═════ Supplied records

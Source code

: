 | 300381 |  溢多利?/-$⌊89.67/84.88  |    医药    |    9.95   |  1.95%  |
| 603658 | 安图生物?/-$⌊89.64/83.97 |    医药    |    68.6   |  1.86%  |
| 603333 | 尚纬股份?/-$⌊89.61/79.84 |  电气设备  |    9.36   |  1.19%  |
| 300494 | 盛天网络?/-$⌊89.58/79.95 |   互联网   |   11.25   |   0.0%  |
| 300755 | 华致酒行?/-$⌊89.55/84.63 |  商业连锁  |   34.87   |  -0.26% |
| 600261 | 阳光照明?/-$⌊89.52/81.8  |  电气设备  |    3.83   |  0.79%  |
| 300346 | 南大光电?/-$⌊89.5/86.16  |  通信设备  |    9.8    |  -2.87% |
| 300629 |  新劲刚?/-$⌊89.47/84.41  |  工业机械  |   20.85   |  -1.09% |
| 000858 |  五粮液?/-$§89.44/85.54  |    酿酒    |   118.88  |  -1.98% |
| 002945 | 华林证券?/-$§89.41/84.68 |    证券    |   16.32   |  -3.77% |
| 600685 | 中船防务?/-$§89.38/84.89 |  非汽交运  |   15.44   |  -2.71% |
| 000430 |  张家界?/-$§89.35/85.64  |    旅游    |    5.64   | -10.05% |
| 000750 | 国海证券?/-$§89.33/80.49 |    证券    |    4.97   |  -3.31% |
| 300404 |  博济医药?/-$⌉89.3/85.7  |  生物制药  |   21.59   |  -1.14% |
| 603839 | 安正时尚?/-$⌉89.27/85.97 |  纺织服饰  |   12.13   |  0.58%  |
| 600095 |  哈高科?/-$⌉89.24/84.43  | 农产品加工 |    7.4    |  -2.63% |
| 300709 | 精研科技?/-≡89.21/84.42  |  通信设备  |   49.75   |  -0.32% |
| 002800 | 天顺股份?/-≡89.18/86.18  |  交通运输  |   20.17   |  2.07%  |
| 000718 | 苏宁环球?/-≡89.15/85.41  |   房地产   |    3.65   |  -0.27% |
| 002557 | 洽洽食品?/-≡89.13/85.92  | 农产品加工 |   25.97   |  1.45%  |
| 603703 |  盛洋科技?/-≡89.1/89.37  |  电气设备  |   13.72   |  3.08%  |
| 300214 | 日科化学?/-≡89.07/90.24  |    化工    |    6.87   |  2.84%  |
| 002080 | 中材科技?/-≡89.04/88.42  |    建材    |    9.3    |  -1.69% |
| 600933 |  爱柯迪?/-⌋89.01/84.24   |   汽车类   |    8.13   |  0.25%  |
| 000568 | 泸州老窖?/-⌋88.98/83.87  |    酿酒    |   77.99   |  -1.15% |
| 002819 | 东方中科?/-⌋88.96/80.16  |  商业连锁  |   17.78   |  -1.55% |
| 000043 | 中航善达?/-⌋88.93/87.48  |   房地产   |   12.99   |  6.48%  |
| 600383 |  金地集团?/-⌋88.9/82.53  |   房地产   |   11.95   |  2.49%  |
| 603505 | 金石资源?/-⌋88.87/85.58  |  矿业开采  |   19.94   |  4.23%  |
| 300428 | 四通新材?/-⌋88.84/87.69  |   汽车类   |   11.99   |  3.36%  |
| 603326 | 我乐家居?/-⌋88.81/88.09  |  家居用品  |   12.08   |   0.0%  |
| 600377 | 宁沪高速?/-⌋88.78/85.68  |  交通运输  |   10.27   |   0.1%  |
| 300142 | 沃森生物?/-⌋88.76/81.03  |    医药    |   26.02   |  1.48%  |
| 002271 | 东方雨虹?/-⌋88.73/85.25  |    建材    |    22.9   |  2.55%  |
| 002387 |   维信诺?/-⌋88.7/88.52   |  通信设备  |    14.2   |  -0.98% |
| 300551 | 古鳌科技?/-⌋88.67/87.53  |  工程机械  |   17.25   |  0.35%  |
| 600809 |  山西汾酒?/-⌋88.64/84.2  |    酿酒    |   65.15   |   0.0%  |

══════════
═════ Supplied records

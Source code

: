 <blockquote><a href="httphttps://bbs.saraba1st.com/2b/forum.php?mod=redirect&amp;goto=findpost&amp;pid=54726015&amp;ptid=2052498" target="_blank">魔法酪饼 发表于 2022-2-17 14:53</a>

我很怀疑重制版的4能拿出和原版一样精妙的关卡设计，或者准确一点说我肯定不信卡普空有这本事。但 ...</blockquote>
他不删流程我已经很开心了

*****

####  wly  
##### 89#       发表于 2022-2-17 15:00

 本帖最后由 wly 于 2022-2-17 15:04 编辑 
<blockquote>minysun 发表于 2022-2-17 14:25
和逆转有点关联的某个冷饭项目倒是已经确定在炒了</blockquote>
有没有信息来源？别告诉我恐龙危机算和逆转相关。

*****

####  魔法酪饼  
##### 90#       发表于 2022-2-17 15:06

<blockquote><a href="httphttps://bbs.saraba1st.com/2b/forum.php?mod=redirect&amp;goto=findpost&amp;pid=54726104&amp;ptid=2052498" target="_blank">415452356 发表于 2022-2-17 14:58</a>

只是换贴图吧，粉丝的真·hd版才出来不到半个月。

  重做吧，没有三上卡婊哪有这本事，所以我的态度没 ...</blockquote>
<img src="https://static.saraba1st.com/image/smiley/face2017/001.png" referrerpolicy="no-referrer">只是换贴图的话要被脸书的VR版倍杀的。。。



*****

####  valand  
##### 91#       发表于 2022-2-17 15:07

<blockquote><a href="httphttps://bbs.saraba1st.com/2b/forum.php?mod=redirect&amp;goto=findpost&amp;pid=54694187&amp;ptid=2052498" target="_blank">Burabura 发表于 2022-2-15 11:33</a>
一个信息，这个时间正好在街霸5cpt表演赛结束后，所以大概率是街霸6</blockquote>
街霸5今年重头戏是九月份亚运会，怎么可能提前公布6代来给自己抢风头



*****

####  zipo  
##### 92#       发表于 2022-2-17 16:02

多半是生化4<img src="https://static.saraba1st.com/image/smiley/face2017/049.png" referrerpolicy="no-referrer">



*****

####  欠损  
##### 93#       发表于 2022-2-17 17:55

══════════

Assignment:
Return only the part of the records above that opens with the line containing "发表于 2022-2-17 15:07" and closes with the line containing "发表于 2022-2-17 17:55", ends included.

Response to this exercise:
##### 91#       发表于 2022-2-17 15:07

<blockquote><a href="httphttps://bbs.saraba1st.com/2b/forum.php?mod=redirect&amp;goto=findpost&amp;pid=54694187&amp;ptid=2052498" target="_blank">Burabura 发表于 2022-2-15 11:33</a>
一个信息，这个时间正好在街霸5cpt表演赛结束后，所以大概率是街霸6</blockquote>
街霸5今年重头戏是九月份亚运会，怎么可能提前公布6代来给自己抢风头



*****

####  zipo  
##### 92#       发表于 2022-2-17 16:02

多半是生化4<img src="https://static.saraba1st.com/image/smiley/face2017/049.png" referrerpolicy="no-referrer">



*****

####  欠损  
##### 93#       发表于 2022-2-17 17:55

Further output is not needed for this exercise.